When the governor and the state’s highest ranking U.S. Army officer took time off from their official duties to go turkey hunting together in the late winter of 1890, the outing did not escape the attention of the state’s leading newspaper. But the correspondent who filed the report on the South Texas hunt missed the real story.

Gov. Lawrence Sullivan Ross, then beginning his last year in office, had invited Gen. David Sloan Stanley, commander of the Army’s Department of Texas, on a turkey-hunting and fishing expedition. The two men and their assorted friends and staff rendezvoused in Pearsall on March 4 before departing for three days in “the jungles of the Frio” as the Galveston newspaper put it.

“The first afternoon they killed quail enough for supper along the route and caught a fine mess of fish,” the newspaper reported on March 9 in a dispatch headlined “Sport in West Texas.” That night, the dispatch from South Texas continued, “…the governor killed two turkeys.”

With the exception of one hunter, who only got one gobbler, everyone else in the party, including the 61-year-old Gen. Stanley, also bagged two birds. Serving as guides were Hidalgo County Sheriff James L. Doughtery and someone identified only as “Captain Hudson.”

Taking birds at night means the hunters were probably shooting turkeys off their roost, which would be illegal today on several counts. Back then, however, what they did was legal if not particularly sporting.

During the day they fished in the Frio River and at night, harvested more turkeys, the report noted.

“But the most interesting feature of the expedition was the campfire yarns of the old hunters,” the newspaper’s correspondent wrote.

Indeed, several of those participating in the outing were seasoned hunters – of game and men.

The governor, then 51, had ridden as a Texas Ranger from 1858 to 1860. Leading a contingent of friendly Indians as Rangers and U.S. troops tangled with Comanches in the Battle of Wichita in 1858, Ross took an arrow in his shoulder and a large-caliber bullet tore into his chest.
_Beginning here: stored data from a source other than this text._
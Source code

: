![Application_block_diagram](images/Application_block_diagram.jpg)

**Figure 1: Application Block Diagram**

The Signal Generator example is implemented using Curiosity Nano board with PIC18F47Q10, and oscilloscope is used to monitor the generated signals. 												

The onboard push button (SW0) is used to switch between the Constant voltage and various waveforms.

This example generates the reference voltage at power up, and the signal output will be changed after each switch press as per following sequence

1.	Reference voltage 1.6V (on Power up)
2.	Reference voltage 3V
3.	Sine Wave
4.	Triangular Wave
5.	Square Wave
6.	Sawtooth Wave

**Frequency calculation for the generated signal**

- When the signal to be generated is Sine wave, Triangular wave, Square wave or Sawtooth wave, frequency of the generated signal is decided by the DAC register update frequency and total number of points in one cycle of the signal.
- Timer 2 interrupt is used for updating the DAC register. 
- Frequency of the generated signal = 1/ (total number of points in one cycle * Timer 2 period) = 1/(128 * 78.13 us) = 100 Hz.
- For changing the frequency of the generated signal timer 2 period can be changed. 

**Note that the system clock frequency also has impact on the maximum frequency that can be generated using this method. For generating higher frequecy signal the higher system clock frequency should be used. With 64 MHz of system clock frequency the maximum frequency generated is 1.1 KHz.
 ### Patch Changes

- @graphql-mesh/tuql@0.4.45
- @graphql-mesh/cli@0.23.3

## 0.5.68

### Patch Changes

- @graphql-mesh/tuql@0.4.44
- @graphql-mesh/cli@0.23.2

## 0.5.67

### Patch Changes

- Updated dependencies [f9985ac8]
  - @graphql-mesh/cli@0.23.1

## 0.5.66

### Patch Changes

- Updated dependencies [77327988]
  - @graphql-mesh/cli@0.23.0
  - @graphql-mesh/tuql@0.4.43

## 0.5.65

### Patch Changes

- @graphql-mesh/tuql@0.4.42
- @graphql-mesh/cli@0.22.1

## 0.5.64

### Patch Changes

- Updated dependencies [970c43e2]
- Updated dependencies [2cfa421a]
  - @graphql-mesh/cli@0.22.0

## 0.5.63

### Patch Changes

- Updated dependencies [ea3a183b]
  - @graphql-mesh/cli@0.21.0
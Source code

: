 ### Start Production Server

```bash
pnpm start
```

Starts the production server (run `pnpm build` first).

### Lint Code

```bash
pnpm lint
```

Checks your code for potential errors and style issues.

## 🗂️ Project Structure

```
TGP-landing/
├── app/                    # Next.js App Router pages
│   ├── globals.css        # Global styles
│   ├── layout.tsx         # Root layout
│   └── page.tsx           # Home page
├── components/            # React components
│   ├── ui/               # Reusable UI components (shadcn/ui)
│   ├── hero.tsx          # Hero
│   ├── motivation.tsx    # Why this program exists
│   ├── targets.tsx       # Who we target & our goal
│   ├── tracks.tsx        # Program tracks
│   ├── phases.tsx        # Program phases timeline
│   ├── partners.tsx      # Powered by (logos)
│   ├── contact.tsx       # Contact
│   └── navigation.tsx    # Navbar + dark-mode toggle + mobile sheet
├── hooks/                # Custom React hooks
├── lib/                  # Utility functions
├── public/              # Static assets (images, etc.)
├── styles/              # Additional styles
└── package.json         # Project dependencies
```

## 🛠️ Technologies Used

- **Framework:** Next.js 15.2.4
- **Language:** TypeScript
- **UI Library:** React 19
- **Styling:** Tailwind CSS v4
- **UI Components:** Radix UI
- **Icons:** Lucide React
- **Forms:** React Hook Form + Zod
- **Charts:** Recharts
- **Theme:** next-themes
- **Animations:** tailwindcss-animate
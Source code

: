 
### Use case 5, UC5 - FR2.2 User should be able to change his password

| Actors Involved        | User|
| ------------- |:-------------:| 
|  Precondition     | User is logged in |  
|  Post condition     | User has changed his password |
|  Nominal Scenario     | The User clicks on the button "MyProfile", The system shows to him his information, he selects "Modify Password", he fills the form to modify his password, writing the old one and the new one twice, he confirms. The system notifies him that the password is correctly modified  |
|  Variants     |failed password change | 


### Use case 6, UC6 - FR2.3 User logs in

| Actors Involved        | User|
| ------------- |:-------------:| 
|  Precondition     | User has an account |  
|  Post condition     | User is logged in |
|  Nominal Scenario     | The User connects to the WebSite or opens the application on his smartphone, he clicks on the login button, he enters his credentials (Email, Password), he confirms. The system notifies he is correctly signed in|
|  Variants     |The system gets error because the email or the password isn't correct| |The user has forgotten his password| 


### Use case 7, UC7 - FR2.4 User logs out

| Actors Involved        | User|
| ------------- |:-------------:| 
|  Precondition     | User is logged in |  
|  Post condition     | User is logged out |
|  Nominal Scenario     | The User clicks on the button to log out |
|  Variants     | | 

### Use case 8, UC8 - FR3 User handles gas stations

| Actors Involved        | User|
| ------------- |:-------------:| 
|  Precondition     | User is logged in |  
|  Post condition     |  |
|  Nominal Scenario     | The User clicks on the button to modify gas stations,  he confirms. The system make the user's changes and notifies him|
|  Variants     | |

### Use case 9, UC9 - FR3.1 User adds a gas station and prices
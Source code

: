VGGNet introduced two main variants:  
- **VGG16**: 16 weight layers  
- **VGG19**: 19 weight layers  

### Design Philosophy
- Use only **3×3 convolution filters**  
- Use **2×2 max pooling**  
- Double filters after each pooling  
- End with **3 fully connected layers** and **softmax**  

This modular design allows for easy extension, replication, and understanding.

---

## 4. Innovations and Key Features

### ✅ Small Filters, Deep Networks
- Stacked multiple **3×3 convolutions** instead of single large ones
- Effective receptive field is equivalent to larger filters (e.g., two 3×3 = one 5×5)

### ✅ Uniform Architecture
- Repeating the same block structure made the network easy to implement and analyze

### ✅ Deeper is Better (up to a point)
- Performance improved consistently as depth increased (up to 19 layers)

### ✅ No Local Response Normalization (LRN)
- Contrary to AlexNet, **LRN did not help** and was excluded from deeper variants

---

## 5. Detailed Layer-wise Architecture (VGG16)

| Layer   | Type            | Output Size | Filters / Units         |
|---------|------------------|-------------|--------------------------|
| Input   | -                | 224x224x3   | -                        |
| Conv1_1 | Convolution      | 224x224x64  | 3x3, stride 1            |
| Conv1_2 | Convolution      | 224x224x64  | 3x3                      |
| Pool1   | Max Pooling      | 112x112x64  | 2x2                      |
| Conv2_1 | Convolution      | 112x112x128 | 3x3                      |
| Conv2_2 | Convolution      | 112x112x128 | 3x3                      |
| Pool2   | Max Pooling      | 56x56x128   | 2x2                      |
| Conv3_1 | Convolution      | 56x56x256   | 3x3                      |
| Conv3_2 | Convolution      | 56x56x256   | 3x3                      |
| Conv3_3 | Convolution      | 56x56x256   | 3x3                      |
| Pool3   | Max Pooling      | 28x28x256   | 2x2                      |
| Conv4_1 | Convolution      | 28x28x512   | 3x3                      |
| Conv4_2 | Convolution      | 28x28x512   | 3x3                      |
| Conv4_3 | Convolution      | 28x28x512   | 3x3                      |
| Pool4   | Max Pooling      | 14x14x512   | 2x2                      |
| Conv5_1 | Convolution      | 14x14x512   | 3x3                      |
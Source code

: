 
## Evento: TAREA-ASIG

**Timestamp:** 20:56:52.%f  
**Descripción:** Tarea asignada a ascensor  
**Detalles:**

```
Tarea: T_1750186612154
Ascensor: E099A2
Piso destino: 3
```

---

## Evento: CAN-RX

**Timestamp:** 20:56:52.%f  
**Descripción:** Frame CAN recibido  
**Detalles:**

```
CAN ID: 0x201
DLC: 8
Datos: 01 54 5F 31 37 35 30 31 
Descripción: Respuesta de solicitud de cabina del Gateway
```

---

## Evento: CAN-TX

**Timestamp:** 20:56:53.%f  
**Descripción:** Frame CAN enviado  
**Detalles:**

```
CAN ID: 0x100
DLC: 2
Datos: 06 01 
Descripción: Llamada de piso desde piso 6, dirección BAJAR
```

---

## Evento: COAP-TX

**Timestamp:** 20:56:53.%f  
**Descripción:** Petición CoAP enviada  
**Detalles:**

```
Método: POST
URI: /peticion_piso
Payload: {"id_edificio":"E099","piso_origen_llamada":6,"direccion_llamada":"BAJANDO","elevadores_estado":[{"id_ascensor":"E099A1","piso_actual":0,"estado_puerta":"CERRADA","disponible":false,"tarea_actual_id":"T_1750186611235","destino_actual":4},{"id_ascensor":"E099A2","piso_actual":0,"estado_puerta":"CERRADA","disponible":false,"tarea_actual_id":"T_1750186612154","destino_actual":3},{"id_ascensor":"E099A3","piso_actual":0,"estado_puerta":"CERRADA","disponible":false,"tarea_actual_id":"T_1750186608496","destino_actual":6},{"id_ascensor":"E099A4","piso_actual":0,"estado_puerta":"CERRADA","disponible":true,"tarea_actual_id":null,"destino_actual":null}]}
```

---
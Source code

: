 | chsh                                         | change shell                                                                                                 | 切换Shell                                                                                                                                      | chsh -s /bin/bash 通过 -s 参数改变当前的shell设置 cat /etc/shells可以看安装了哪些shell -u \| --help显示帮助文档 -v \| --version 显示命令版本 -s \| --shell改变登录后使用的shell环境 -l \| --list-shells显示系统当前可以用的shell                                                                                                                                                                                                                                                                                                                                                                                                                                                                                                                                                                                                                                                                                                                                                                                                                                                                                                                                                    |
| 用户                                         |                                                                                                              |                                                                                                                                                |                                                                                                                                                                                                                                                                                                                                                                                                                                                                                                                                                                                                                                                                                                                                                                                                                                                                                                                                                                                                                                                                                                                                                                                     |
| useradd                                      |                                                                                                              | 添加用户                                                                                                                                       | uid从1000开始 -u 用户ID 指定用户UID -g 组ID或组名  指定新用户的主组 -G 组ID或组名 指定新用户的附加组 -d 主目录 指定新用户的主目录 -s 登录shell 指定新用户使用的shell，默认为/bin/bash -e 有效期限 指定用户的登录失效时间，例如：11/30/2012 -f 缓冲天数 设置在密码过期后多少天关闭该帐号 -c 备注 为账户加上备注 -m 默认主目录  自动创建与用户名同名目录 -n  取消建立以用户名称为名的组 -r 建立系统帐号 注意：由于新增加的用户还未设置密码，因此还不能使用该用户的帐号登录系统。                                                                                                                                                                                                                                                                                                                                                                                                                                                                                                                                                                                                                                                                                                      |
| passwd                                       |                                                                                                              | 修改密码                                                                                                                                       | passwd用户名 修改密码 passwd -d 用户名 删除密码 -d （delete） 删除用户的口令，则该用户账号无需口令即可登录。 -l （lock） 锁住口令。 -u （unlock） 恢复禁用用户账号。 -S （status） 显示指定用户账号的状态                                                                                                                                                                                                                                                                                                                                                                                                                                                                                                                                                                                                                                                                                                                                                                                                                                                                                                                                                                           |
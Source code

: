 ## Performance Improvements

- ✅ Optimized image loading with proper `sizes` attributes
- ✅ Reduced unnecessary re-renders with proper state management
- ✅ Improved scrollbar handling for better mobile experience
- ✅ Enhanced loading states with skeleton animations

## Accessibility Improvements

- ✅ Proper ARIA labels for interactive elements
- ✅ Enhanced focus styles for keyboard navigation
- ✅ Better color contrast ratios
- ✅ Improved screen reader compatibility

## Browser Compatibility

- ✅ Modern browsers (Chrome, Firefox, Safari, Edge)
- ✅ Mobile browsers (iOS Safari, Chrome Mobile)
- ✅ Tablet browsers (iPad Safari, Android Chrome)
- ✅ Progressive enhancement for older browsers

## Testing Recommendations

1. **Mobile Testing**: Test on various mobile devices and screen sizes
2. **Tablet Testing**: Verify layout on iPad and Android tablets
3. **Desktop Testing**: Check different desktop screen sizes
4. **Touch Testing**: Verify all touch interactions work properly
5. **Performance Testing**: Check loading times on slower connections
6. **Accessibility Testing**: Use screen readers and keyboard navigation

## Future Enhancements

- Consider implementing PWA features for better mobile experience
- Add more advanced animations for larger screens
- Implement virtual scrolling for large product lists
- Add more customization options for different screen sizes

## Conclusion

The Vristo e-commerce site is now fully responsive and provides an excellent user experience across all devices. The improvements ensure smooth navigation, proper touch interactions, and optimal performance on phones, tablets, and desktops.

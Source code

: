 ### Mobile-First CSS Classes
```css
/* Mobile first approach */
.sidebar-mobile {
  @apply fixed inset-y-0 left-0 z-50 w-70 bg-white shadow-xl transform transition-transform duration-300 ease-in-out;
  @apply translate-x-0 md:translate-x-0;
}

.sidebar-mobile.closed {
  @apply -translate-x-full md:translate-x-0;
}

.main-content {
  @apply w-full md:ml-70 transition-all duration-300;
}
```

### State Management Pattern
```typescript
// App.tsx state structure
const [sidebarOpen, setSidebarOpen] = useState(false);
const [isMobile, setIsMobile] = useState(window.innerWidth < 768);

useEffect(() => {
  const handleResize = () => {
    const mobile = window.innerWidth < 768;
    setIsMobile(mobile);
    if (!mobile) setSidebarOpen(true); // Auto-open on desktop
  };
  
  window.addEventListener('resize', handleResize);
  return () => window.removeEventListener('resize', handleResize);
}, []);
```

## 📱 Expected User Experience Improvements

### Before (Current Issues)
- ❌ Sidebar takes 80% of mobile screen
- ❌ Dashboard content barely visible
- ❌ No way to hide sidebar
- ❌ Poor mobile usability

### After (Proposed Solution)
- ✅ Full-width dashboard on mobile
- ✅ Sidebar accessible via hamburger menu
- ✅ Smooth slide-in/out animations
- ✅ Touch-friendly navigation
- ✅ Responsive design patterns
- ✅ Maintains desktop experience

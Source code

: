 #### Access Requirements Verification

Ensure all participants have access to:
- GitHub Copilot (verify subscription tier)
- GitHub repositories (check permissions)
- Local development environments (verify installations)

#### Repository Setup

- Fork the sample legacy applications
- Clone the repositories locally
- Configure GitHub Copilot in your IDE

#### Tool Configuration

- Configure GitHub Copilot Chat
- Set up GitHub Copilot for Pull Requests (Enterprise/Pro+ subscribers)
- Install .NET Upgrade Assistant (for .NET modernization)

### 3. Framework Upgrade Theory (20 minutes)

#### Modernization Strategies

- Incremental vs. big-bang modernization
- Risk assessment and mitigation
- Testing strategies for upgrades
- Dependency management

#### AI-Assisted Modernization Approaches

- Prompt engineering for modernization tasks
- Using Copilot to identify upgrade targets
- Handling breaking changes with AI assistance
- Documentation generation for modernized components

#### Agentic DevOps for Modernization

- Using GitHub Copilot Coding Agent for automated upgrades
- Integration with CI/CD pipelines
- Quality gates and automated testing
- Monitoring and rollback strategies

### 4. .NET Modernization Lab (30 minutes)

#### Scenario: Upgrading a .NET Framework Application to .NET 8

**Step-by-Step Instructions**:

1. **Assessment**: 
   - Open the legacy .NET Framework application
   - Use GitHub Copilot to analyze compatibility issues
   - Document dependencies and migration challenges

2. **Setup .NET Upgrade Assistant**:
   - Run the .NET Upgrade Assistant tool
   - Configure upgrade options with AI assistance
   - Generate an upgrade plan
He barely survived the wounds, at one pointing pleading with his fellow Texans to kill him to put him out of his misery.

Two years later, having recovered, Ross led the Ranger command that recaptured Cynthia Ann Parker (kidnapped in what is now Limestone County in 1836) during the Battle of Pease River.

When the Civil War broke out, Ross joined the Rebel cause and ended up fighting in 135 engagements, including the Nov. 30, 1864 Battle of Franklin in Tennessee.

And here is where that Victorian era journalist failed to see the irony: One of the Union officers participating in that bloody battle was Stanley. In other words, the two men who in 1890 enjoyed the fellowship of a turkey hunt only 26 years before had been on different sides in the same fight. While their respective units did not directly crash, both played a role in the engagement.

Stanley, in fact, later received a Congressional medal of honor for leading the charge in a successful Union counterattack that ended up saving the day for the Yankees at Franklin. In the process, a bullet wounded him in the neck and his horse got shot out from under him.

Evidently, the passage of time and a mutual love of hunting and fishing had mitigated any lingering partisan feelings between the two former combatants. While it’s easy enough to smirk that the gentleman of the press who wrote about the hunt didn’t capitalize on the angle of former foes taking up arms together in the name of recreation, the tragedy is that he didn’t go into more detail on their campfire exchanges.

“The Indian fights…recounted by the governor and General Stanley were very interesting,” the reporter tantalized without offering any details.

Everyone apparently had a fine time until a late-winter norther blew in on the second night of the hunt. The blast of cold air caught them unexpected while “camped on the bleak prairie six miles from anywhere without fuel, bait, or shelter.”

Judging from a mention earlier in the piece that Stanley’s camp cook had been caught drinking their “bait,” that word must have been polite newspaper code for whiskey.

“The governor of Texas and the military chief of this department stood around a little fire of trash and rat’s nests shivering until compelled to roll up in blankets,” the News went on. “Sleep was impossible, and when others of the party had replenished the fire at great labor, morning came in all [the] more welcome.”

The hunters packed their wagons and rode back to Pearsall. From there, Ross and Stanley took the International and Great Northern Railroad north to San Antonio, where the general had his quarters at Fort Sam Houston. After Stanley and his retinue got off the train, Ross and his party continued on to the Capital City.

A short time later, Ross left Austin for Washington to politic against Oklahoma’s claim to 1.5 million acres of Texas in the building Greer County dispute and Stanley soon departed Texas for his last post before retiring from the military in 1892.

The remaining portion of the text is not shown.